Le Futur des métropoles, Temps et infrastructure
Nathalie Roseau
(MétisPresses, 2022, 256 pages, 32 euros)
Sur un sujet classique de l’urbanisme, le lien entre les infrastructures et le développement urbain, Nathalie Roseau offre un ouvrage original et subtil. Son livre repose sur trois études de cas à New York, Paris et Hong Kong. À New York, c’est l’aventure du parkway qui est relatée. Il s’agit initialement de relier le nouveau parc de Brooklyn ouvert en 1867 par des voies larges et arborées. Frederick Law Olmsted propose à la fin du XIXe siècle de planifier le développement des villes à partir des parcs et des voies qui les relient. Entre les années 1930 et 1960, ce même vocable sera principalement utilisé, notamment par Robert Moses, pour déployer le réseau autoroutier. À Paris, ce sont les aventures du périphérique et de l’aéroport de Roissy, inaugurés à quelques mois d’écart en 1973 et 1974 qui constituent le fil du récit.
À Hong Kong, l’aéroport de Chek Lap Kok constitue le cœur de l’analyse. Inauguré quelques mois après la rétrocession de la ville à la République populaire de Chine en 1998, il a été conçu comme le haut-lieu de cette métropole particulière. Or, celui-ci devient, peu à peu, l’un des maillons aéroportuaires de cette immense mégalopole du delta la rivière des Perles avec Shenzhen, Guangzhou et Macao. Dans chacune des villes, les retournements des jugements et valeurs portés sur les installations sont très rapides.

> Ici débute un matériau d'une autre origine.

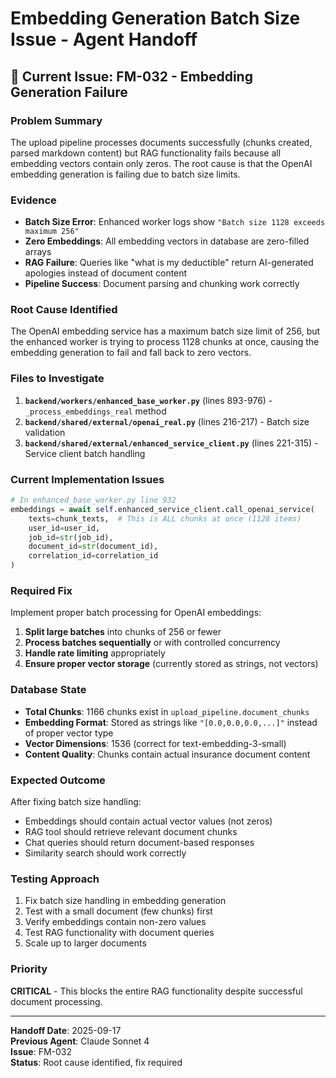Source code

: # Embedding Generation Batch Size Issue - Agent Handoff

## 🎯 **Current Issue: FM-032 - Embedding Generation Failure**

### **Problem Summary**
The upload pipeline processes documents successfully (chunks created, parsed markdown content) but RAG functionality fails because all embedding vectors contain only zeros. The root cause is that the OpenAI embedding generation is failing due to batch size limits.

### **Evidence**
- **Batch Size Error**: Enhanced worker logs show `"Batch size 1128 exceeds maximum 256"`
- **Zero Embeddings**: All embedding vectors in database are zero-filled arrays
- **RAG Failure**: Queries like "what is my deductible" return AI-generated apologies instead of document content
- **Pipeline Success**: Document parsing and chunking work correctly

### **Root Cause Identified**
The OpenAI embedding service has a maximum batch size limit of 256, but the enhanced worker is trying to process 1128 chunks at once, causing the embedding generation to fail and fall back to zero vectors.

### **Files to Investigate**
1. **`backend/workers/enhanced_base_worker.py`** (lines 893-976) - `_process_embeddings_real` method
2. **`backend/shared/external/openai_real.py`** (lines 216-217) - Batch size validation
3. **`backend/shared/external/enhanced_service_client.py`** (lines 221-315) - Service client batch handling

### **Current Implementation Issues**
```python
# In enhanced_base_worker.py line 932
embeddings = await self.enhanced_service_client.call_openai_service(
    texts=chunk_texts,  # This is ALL chunks at once (1128 items)
    user_id=user_id,
    job_id=str(job_id),
    document_id=str(document_id),
    correlation_id=correlation_id
)
```

### **Required Fix**
Implement proper batch processing for OpenAI embeddings:
1. **Split large batches** into chunks of 256 or fewer
2. **Process batches sequentially** or with controlled concurrency
3. **Handle rate limiting** appropriately
4. **Ensure proper vector storage** (currently stored as strings, not vectors)

### **Database State**
- **Total Chunks**: 1166 chunks exist in `upload_pipeline.document_chunks`
- **Embedding Format**: Stored as strings like `"[0.0,0.0,0.0,...]"` instead of proper vector type
- **Vector Dimensions**: 1536 (correct for text-embedding-3-small)
- **Content Quality**: Chunks contain actual insurance document content

### **Expected Outcome**
After fixing batch size handling:
- Embeddings should contain actual vector values (not zeros)
- RAG tool should retrieve relevant document chunks
- Chat queries should return document-based responses
- Similarity search should work correctly

### **Testing Approach**
1. Fix batch size handling in embedding generation
2. Test with a small document (few chunks) first
3. Verify embeddings contain non-zero values
4. Test RAG functionality with document queries
5. Scale up to larger documents

### **Priority**
**CRITICAL** - This blocks the entire RAG functionality despite successful document processing.

---

**Handoff Date**: 2025-09-17  
**Previous Agent**: Claude Sonnet 4  
**Issue**: FM-032  
**Status**: Root cause identified, fix required


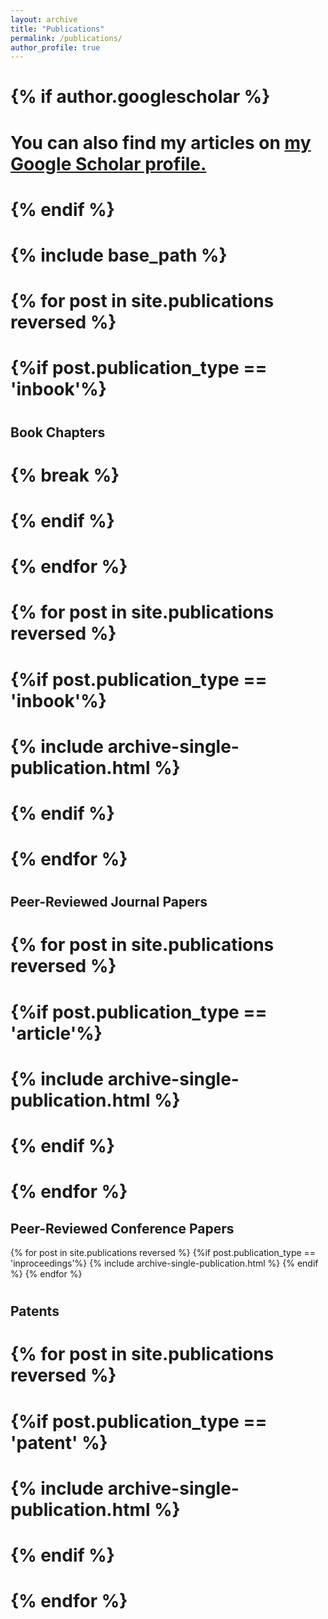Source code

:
 ```yaml
---
layout: archive
title: "Publications"
permalink: /publications/
author_profile: true
---
```


# {% if author.googlescholar %}
#  You can also find my articles on <u><a href="{{author.googlescholar}}">my Google Scholar profile</a>.</u>
# {% endif %}

# {% include base_path %}

# {% for post in site.publications reversed %}
#  {%if post.publication_type == 'inbook'%}
# <h2 class="archive__item-title"> Book Chapters </h2>
#    {% break %}
#  {% endif %}
# {% endfor %}
# {% for post in site.publications reversed %}
#  {%if post.publication_type == 'inbook'%}
#    {% include archive-single-publication.html %}
#  {% endif %}
# {% endfor %}


# <h2 class="archive__item-title"> Peer-Reviewed Journal Papers </h2>

# {% for post in site.publications reversed %}
#  {%if post.publication_type == 'article'%}
#    {% include archive-single-publication.html %}
#  {% endif %}
# {% endfor %}

<h2 class="archive__item-title"> Peer-Reviewed Conference Papers </h2>

{% for post in site.publications reversed %}
  {%if post.publication_type == 'inproceedings'%}
    {% include archive-single-publication.html %}
  {% endif %}
{% endfor %}

# <h2 class="archive__item-title"> Patents </h2>

# {% for post in site.publications reversed %}
#  {%if post.publication_type == 'patent' %}
#    {% include archive-single-publication.html %}
#  {% endif %}
# {% endfor %}

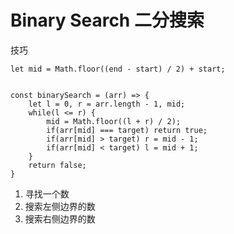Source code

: # Binary Search 二分搜索

技巧

```
let mid = Math.floor((end - start) / 2) + start;


const binarySearch = (arr) => {
    let l = 0, r = arr.length - 1, mid;
    while(l <= r) {
        mid = Math.floor((l + r) / 2);
        if(arr[mid] === target) return true;
        if(arr[mid] > target) r = mid - 1;
        if(arr[mid] < target) l = mid + 1;
    }
    return false;
}

```

1. 寻找一个数
2. 搜索左侧边界的数
3. 搜索右侧边界的数 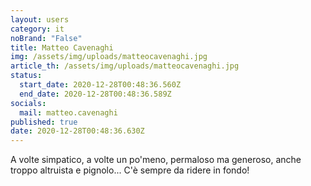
 ```yaml
---
layout: users
category: it
noBrand: "False"
title: Matteo Cavenaghi
img: /assets/img/uploads/matteocavenaghi.jpg
article_th: /assets/img/uploads/matteocavenaghi.jpg
status:
  start_date: 2020-12-28T00:48:36.560Z
  end_date: 2020-12-28T00:48:36.589Z
socials:
  mail: matteo.cavenaghi
published: true
date: 2020-12-28T00:48:36.630Z
---
```

A volte simpatico, a volte un po'meno, permaloso ma generoso, anche troppo altruista e pignolo... C'è sempre da ridere in fondo!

Ces trois études de cas ne sont pas présentées de la même manière afin de « faire respirer le terrain ». Dans chacun, Nathalie Roseau s’attache à décrire les horizons d’attente et les projections diverses que les concepteurs, décideurs ou citoyens ont investi dans ces infrastructures, qui ne sont pas qu’un legs matériel, mais aussi des palimpsestes d’imaginaires. Issu d’une habilitation à diriger des recherches, le texte est exigeant mais servi par une écriture limpide. L’ouvrage est très richement illustré. Beaucoup de plans ou images sont difficiles à lire en raison du format du livre. Peut-on rêver à un prolongement numérique de ce type d’ouvrage pour que le lecteur puisse analyser plus confortablement les images rassemblées ?
À rebours d’une lecture simpliste de la modernité qui n’aurait été qu’éblouie par le futur, Nathalie Roseau, en historicisant les projections du futur, donne à voir les diversités d’attentes et d’espoirs dont ces infrastructures ont été le réceptacle et le vecteur. À l’heure du changement climatique et du retour de discours catégoriques sur les infrastructures et leurs effets, l’historienne instille utilement la nuance et le doute.